Ten years ago, I gave birth to my first baby girl. I knew from the start having a girl would be wonderful. How I loved to dress her up and show her off. How I loved to sit and rock her, looking into her sweet face and wondering who she would become. My heart melting every time I looked into her deep green eyes, hoping I could be the mama she deserved and praying she would always know how much I love her. Then as the days, weeks, years passed, her sweet personality developed and now I sit and look in amazement at the young woman she is becoming. It makes me so proud to see her interact with others and to hear the compliments I always hear about her. She is such a good girl and has a heart of gold. She shows so much love and care for others, especially those younger than her. She is always so willing to help. Watching her now, is like looking at mirror of myself at 10. She is so much like I was in so many ways, it is truly amazing. It is bittersweet to see my little girl growing up so fast before my eyes, leaving little girlhood behind but I know one day she will become a special woman and will continue to make me proud. Happy Birthday to my beautiful sweet girl....I love you Kristen.

Tuesday, March 20, 2007

Running on empty...

.......that is how I feel tonight.( and my gas tank will also be by the week's end!!) We had a fun but long day today and will be out again all day tomorrow. Thanks to the wonderful pollen this time of year and me having to to take something for my raging allergies, I feel like I am running on empty (not in a bad way, just crazy busy tiredness).
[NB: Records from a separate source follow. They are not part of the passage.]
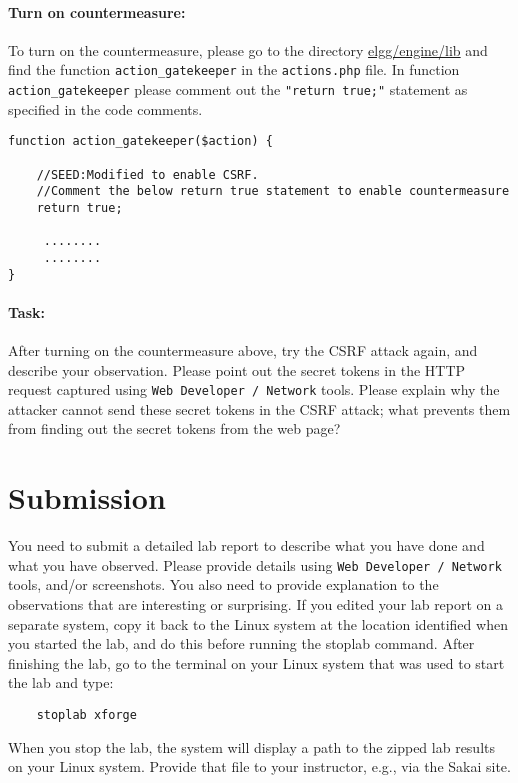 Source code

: \paragraph{Turn on countermeasure:}


To turn on the countermeasure, please go to the directory
\url{elgg/engine/lib} and 
find the function {\tt action\_gatekeeper} in the {\tt actions.php} file. 
In function {\tt action\_gatekeeper} please comment out the 
{\tt "return true;"} statement as specified in the code comments.

{\footnotesize
\begin{Verbatim}[frame=single]
function action_gatekeeper($action) {

	//SEED:Modified to enable CSRF. 
	//Comment the below return true statement to enable countermeasure
	return true;

	 ........
	 ........
}
\end{Verbatim}
}

\paragraph{Task:}
After turning on the countermeasure above, try the CSRF attack again, 
and describe your observation. Please point out the secret tokens in the 
HTTP request captured using {\tt Web Developer / Network} tools. Please explain why
the attacker cannot send these secret tokens in the CSRF attack; what
prevents them from finding out the secret tokens from the web page?   


\section{Submission}
You need to submit a detailed lab report to describe what you have
done and what you have observed. Please provide details using
{\tt Web Developer / Network} tools,  and/or screenshots.
You also need to provide explanation
to the observations that are interesting or surprising.
If you edited your lab report on a separate system, copy it back to the Linux system at the location 
identified when you started the lab, and do this before running the stoplab command.
After finishing the lab, go to the terminal on your Linux system that was used to start the lab and type:
\begin{verbatim}
    stoplab xforge
\end{verbatim}
When you stop the lab, the system will display a path to the zipped lab results on your Linux system.  Provide that file to
your instructor, e.g., via the Sakai site.


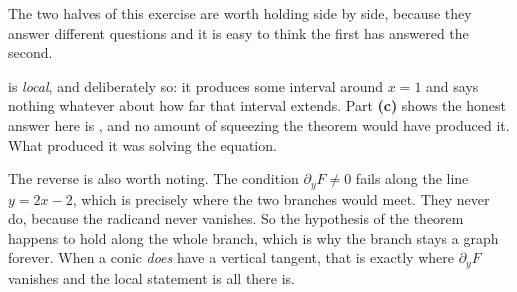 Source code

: \begin{exercisesolution}
\begin{remark}
\label{rem:implicit_local_versus_global}
The two halves of this exercise are worth holding side by side, because they answer different
questions and it is easy to think the first has answered the second.

 is \emph{local}, and deliberately so: it produces some
interval around $x=1$ and says nothing whatever about how far that interval extends. Part
\textbf{(c)} shows the honest answer here is , and no amount of squeezing
the theorem would have produced it. What produced it was solving the equation.

The reverse is also worth noting. The condition $\partial_yF \neq 0$ fails along the line
$y = 2x-2$, which is precisely where the two branches would meet. They never do, because the
radicand never vanishes. So the hypothesis of the theorem happens to hold along the whole
branch, which is why the branch stays a graph forever. When a conic \emph{does} have a vertical
tangent, that is exactly where $\partial_yF$ vanishes and the local statement is all there is.
\end{remark}
\end{exercisesolution}



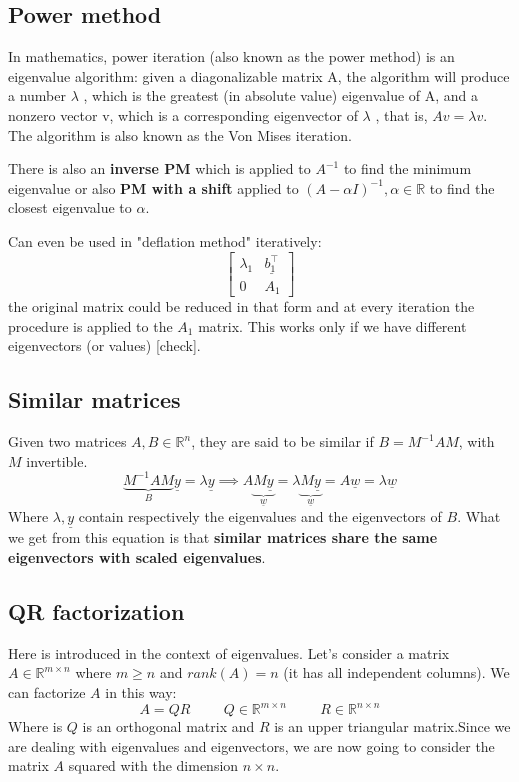 \subsection{Power method}
In mathematics, power iteration (also known as the power method) is an eigenvalue algorithm: given a diagonalizable matrix A, the algorithm will produce a number $\lambda$ , which is the greatest (in absolute value) eigenvalue of A, and a nonzero vector v, which is a corresponding eigenvector of $\lambda$ , that is, $Av=\lambda v$. The algorithm is also known as the Von Mises iteration.

There is also an \textbf{inverse PM} which is applied to $A^{-1}$ to find the minimum eigenvalue or also \textbf{PM with a shift} applied to $(A-\alpha I)^{-1}, \alpha \in \mathbb{R}$ to find the closest eigenvalue to $\alpha$. 

Can even be used in "deflation method" iteratively:
\[
    \begin{bmatrix}
        \lambda_1 & \underline{b_1^\intercal}\\
        0 & A_1
    \end{bmatrix}    
\]
the original matrix could be reduced in that form and at every iteration the procedure is applied to the $A_1$ matrix. This works only if we have different eigenvectors (or values) [check].

\subsection{Similar matrices}
Given two matrices $A, B \in \mathbb{R}^n$, they are said to be similar if $B = M^{-1}AM$, with $M$ invertible. 
\[
    \underbrace{M^{-1}AM}_{B}\underline{y} = \lambda \underline{y} \implies A\underbrace{M\underline{y}}_{\underline{w}} = \lambda \underbrace{M\underline{y}}_{\underline{w}} = A\underline{w} = \lambda \underline{w}    
\]
Where $\lambda, \underline{y}$ contain respectively the eigenvalues and the eigenvectors of $B$. What we get from this equation is that \textbf{similar matrices share the same eigenvectors with scaled eigenvalues}.

\subsection{QR factorization}
Here is introduced in the context of eigenvalues. Let's consider a matrix $A \in \mathbb{R}^{m\times n}$ where $m \geq n$ and $rank(A) = n$ (it has all independent columns). We can factorize $A$ in this way:
\[
    A = QR \hspace{1cm} Q \in \mathbb{R}^{m\times n} \hspace{1cm} R \in \mathbb{R}^{n\times n}
\]
Where is $Q$ is an orthogonal matrix and $R$ is an upper triangular matrix.Since we are dealing with eigenvalues and eigenvectors, we are now going to consider the matrix $A$ squared with the dimension $n\times n$.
I will be glad when this week ends so I can "refuel" myself........and my gas tank!! OK.....that is it, short and sweet tonight, I hear my pillow calling my name..................

Monday, March 19, 2007

A quiet place to think......

I am not exactly sure what I am going to blog about here. I have been thinking about creating a new blog for awhile now but just haven't done it. Thanks to my friend, Alice, sharing her blog, I decided I would go ahead and create mine here too.
My goal is to blog about the "me" side of life. Just me, the good days and the bad days, the crazy stuff and not so crazy, really just whatever strikes me that day. I have another blog where I mostly post about the kids and day to day life around here. I am sure some of that will spill over into this blog, but mostly, this is going to be just me. I guess you could say, a place for me to think out loud so to speak.
So......don't say I didn't warn you, this blog will be a hodge podge of craziness and probably lots of rambling about who knows what!!